**Exercise requirements:** From the records beneath, determine how many lines contain "substitution" and report only that figure.

Plain-text document sources

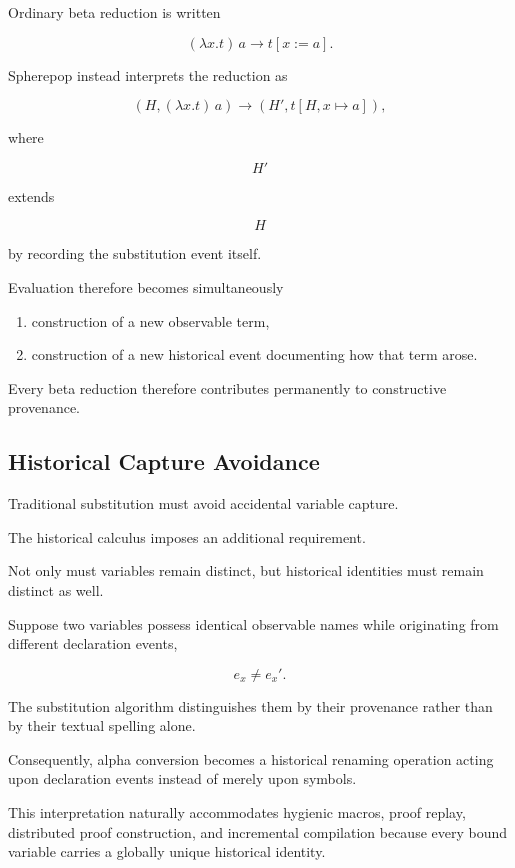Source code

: \documentclass[12pt,oneside]{article}
\theoremstyle{definition}
\theoremstyle{remark}
\begin{document}
Ordinary beta reduction is written

\[
(\lambda x.t)\,a
\longrightarrow
t[x:=a].
\]

Spherepop instead interprets the reduction as

\[
(H,
(\lambda x.t)\,a)
\longrightarrow
(H',
t[H,x\mapsto a]),
\]

where

\[
H'
\]

extends

\[
H
\]

by recording the substitution event itself.

Evaluation therefore becomes simultaneously

\begin{enumerate}[label=(\roman*)]

\item
construction of a new observable term,

\item
construction of a new historical event documenting how that term arose.

\end{enumerate}

Every beta reduction therefore contributes permanently to constructive
provenance.

\subsection{Historical Capture Avoidance}

Traditional substitution must avoid accidental variable capture.

The historical calculus imposes an additional requirement.

Not only must variables remain distinct, but historical identities must remain
distinct as well.

Suppose two variables possess identical observable names while originating from
different declaration events,

\[
e_x
\neq
e_x'.
\]

The substitution algorithm distinguishes them by their provenance rather than by
their textual spelling alone.

Consequently, alpha conversion becomes a historical renaming operation acting
upon declaration events instead of merely upon symbols.

This interpretation naturally accommodates hygienic macros, proof replay,
distributed proof construction, and incremental compilation because every bound
variable carries a globally unique historical identity.
\end{document}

**Problem solution:** 3